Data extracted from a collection
--- --- ---

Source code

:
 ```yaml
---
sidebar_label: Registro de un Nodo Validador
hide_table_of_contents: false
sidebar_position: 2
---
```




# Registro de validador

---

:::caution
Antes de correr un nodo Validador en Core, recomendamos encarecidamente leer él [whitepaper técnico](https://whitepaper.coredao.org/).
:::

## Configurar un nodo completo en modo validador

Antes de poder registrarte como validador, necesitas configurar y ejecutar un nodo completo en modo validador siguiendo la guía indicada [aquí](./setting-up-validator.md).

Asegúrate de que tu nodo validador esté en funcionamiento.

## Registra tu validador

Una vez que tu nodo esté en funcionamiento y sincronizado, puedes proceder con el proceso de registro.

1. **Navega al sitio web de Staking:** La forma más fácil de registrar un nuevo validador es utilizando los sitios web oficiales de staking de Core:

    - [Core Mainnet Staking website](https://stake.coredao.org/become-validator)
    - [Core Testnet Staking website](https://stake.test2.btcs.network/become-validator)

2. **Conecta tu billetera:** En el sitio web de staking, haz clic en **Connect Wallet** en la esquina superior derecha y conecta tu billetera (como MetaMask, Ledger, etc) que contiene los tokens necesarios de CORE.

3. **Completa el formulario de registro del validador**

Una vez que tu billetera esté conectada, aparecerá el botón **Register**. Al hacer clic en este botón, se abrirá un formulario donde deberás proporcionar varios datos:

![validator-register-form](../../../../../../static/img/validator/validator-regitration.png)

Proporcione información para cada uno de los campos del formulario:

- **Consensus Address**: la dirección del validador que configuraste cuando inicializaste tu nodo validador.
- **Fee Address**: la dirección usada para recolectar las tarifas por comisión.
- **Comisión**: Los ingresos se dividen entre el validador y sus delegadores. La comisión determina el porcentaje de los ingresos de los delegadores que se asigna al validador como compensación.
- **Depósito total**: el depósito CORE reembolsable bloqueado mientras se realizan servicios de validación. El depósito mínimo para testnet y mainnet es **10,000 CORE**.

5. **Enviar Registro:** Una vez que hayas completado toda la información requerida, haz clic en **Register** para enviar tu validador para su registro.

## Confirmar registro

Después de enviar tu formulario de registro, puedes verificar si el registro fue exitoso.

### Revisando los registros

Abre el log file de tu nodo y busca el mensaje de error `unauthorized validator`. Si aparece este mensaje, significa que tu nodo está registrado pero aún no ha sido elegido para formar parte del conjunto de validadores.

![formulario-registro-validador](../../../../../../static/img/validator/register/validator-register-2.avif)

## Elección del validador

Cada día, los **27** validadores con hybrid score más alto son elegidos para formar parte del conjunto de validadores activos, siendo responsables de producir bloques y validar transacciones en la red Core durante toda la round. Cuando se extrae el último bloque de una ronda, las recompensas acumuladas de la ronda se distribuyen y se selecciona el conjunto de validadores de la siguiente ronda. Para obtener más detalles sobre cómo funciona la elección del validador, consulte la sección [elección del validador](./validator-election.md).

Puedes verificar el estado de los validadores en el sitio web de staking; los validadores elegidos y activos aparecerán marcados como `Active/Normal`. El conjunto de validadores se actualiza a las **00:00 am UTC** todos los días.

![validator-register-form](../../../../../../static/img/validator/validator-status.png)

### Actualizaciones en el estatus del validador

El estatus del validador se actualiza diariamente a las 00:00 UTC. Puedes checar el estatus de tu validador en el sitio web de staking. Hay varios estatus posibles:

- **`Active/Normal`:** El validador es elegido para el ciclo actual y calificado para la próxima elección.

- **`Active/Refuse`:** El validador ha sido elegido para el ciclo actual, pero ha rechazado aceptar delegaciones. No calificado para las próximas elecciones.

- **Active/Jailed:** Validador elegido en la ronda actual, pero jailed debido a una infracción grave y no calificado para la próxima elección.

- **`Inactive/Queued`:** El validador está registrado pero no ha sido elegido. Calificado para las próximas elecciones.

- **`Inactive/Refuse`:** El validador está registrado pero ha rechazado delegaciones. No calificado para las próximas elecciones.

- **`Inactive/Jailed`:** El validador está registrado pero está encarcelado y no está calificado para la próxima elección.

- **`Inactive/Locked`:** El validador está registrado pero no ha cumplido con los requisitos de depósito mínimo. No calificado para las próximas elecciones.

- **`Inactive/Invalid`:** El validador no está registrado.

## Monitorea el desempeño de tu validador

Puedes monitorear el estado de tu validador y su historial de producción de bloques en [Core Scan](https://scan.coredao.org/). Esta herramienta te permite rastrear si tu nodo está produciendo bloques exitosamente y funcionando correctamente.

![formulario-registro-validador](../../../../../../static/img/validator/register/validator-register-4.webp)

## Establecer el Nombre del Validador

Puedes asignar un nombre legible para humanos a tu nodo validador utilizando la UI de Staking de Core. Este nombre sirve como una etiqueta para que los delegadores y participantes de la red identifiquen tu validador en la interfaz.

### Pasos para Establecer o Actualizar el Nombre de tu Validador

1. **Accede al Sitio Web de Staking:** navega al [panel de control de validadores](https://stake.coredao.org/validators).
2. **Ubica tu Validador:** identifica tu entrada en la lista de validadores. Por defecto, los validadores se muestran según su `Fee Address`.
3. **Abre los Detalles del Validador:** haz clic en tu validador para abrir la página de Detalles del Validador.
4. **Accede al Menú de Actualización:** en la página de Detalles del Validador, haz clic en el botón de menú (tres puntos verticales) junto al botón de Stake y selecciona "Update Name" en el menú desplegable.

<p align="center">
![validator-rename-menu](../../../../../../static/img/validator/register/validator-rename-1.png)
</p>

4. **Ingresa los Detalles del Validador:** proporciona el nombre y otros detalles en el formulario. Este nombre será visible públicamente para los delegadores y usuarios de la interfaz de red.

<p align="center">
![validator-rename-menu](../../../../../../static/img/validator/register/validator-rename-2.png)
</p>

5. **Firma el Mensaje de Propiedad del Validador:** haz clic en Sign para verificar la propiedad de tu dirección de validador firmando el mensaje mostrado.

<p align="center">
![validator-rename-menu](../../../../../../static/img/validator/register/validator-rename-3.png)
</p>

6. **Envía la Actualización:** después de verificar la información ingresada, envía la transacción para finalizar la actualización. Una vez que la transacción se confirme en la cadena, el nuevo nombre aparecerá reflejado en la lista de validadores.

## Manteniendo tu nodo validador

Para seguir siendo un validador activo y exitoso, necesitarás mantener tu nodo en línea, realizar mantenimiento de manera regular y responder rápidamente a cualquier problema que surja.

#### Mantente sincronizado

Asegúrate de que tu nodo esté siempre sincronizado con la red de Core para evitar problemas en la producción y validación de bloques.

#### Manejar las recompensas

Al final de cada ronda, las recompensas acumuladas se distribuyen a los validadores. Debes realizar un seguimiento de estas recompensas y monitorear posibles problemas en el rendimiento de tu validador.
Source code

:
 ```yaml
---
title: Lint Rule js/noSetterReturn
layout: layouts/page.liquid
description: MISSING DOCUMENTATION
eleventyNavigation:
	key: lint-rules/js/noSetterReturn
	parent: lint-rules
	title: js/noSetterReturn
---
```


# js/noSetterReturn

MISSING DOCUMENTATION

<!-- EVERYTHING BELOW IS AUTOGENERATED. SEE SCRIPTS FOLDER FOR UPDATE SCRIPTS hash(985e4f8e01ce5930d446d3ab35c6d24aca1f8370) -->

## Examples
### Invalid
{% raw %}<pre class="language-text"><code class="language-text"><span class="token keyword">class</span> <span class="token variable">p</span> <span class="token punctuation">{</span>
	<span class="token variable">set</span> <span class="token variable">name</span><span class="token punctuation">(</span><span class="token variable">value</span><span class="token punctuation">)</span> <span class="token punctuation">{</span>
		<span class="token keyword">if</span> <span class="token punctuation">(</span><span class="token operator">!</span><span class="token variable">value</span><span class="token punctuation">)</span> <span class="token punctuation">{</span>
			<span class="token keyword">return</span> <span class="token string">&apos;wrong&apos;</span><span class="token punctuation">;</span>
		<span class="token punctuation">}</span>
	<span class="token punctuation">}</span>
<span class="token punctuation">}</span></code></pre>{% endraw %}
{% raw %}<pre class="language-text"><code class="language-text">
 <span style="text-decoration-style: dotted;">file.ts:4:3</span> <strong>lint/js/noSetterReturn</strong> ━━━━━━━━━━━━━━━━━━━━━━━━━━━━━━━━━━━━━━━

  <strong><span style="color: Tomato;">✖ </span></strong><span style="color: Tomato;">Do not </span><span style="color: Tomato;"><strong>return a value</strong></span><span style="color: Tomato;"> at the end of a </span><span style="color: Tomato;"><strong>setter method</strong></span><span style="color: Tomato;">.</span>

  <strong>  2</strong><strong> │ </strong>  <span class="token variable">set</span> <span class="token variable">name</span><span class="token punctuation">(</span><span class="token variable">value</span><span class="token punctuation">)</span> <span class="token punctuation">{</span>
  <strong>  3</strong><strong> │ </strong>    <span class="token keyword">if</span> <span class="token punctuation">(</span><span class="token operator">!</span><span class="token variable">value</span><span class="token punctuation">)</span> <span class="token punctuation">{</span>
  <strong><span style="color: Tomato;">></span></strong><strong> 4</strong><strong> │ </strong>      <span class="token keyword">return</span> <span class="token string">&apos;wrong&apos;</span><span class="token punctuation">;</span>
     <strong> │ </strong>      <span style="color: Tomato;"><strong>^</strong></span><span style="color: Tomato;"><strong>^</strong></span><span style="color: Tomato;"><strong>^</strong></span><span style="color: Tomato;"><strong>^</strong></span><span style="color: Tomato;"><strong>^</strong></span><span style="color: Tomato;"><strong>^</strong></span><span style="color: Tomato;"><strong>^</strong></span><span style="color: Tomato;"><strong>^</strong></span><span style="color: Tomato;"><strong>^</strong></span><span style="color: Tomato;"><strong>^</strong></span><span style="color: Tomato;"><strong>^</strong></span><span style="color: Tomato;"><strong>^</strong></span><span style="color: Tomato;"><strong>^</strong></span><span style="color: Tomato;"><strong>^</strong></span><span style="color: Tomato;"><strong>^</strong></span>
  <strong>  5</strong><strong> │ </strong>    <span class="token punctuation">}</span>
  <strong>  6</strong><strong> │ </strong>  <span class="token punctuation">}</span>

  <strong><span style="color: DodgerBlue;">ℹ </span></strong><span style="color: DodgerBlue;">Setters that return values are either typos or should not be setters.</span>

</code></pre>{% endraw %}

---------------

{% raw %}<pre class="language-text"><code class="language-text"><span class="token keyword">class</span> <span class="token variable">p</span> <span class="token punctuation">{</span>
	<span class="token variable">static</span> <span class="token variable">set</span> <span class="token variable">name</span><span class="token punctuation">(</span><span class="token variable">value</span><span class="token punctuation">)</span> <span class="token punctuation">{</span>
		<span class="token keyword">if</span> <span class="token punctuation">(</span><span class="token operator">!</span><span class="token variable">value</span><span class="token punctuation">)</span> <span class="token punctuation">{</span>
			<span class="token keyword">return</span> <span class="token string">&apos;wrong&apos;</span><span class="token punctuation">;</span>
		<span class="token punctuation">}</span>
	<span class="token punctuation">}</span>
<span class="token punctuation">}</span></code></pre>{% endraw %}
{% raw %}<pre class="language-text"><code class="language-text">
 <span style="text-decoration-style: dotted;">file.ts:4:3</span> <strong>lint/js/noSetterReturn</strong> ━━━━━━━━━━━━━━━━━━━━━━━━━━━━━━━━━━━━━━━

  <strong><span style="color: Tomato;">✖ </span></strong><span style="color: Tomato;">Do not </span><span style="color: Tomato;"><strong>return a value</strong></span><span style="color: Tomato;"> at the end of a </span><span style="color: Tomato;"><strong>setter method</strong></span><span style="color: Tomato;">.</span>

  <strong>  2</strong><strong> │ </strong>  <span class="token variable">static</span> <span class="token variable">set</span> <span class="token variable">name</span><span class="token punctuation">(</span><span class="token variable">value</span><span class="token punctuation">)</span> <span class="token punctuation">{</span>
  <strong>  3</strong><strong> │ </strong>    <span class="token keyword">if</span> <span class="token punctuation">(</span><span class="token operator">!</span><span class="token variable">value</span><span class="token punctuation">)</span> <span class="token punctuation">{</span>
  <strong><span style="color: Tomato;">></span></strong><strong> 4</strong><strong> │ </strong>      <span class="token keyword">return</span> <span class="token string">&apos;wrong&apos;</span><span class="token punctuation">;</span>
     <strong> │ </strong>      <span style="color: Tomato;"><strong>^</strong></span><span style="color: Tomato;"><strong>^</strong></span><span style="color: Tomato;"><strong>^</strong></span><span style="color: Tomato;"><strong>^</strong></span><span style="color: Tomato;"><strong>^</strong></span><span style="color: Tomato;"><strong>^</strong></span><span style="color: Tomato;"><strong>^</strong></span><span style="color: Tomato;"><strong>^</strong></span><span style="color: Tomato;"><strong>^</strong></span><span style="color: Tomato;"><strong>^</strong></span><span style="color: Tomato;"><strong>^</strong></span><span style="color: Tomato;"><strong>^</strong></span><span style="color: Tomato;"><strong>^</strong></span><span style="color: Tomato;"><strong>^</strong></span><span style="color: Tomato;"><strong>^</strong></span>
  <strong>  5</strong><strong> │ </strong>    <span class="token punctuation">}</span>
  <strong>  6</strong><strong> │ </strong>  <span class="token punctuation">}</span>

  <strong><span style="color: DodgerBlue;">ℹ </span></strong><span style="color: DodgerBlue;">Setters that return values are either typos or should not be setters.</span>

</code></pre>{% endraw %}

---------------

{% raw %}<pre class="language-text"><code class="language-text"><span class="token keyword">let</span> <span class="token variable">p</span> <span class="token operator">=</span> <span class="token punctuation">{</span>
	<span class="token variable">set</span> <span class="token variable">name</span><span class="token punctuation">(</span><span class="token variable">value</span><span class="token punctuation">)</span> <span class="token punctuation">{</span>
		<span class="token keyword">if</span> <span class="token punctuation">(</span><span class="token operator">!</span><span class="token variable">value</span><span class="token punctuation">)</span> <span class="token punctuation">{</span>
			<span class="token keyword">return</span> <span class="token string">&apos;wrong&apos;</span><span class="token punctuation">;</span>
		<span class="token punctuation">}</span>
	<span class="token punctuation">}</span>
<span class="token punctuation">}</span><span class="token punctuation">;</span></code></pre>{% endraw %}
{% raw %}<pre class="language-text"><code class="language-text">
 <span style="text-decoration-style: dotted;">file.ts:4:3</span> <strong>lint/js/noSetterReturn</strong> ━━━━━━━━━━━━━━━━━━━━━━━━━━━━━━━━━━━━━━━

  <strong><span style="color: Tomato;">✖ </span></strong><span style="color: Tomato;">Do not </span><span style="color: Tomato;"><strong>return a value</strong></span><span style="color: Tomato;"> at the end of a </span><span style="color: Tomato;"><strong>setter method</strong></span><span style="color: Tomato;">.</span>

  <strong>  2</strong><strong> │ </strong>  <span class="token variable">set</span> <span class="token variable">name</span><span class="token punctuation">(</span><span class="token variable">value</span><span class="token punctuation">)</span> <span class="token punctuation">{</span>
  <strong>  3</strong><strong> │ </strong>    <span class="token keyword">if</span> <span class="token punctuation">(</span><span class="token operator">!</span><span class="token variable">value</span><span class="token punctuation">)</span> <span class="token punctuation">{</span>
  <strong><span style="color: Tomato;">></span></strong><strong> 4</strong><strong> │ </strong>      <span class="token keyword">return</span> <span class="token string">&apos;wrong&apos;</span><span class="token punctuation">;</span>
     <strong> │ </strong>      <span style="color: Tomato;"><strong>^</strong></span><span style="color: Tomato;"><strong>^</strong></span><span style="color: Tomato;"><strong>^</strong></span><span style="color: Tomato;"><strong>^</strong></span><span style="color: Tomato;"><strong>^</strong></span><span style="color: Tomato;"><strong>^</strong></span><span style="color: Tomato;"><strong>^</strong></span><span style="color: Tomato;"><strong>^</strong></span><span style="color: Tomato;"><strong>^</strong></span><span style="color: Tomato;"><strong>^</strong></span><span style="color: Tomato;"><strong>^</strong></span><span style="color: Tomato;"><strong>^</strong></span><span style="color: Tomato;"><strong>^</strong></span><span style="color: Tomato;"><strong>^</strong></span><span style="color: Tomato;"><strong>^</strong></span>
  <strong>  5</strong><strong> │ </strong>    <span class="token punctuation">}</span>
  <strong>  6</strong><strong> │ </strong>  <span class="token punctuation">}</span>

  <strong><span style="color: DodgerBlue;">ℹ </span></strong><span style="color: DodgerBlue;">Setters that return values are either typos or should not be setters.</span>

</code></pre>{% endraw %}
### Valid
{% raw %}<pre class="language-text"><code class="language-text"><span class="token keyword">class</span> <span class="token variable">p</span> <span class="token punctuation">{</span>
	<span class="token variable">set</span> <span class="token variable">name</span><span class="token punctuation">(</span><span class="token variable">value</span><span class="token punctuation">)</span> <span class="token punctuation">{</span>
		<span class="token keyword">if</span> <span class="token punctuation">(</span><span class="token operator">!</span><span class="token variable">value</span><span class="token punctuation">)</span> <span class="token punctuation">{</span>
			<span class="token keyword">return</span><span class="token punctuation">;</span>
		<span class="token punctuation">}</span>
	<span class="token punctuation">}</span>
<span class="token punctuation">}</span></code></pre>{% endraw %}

--- --- ---

*Aim of the exercise*
The lines of the data, from the first through the one containing "3. **Completa el", are to be transcribed exactly.

*Written answer*
Source code

:
 ```yaml
---
sidebar_label: Registro de un Nodo Validador
hide_table_of_contents: false
sidebar_position: 2
---
```




# Registro de validador

---

:::caution
Antes de correr un nodo Validador en Core, recomendamos encarecidamente leer él [whitepaper técnico](https://whitepaper.coredao.org/).
:::

## Configurar un nodo completo en modo validador

Antes de poder registrarte como validador, necesitas configurar y ejecutar un nodo completo en modo validador siguiendo la guía indicada [aquí](./setting-up-validator.md).

Asegúrate de que tu nodo validador esté en funcionamiento.

## Registra tu validador

Una vez que tu nodo esté en funcionamiento y sincronizado, puedes proceder con el proceso de registro.

1. **Navega al sitio web de Staking:** La forma más fácil de registrar un nuevo validador es utilizando los sitios web oficiales de staking de Core:

    - [Core Mainnet Staking website](https://stake.coredao.org/become-validator)
    - [Core Testnet Staking website](https://stake.test2.btcs.network/become-validator)

2. **Conecta tu billetera:** En el sitio web de staking, haz clic en **Connect Wallet** en la esquina superior derecha y conecta tu billetera (como MetaMask, Ledger, etc) que contiene los tokens necesarios de CORE.

3. **Completa el formulario de registro del validador**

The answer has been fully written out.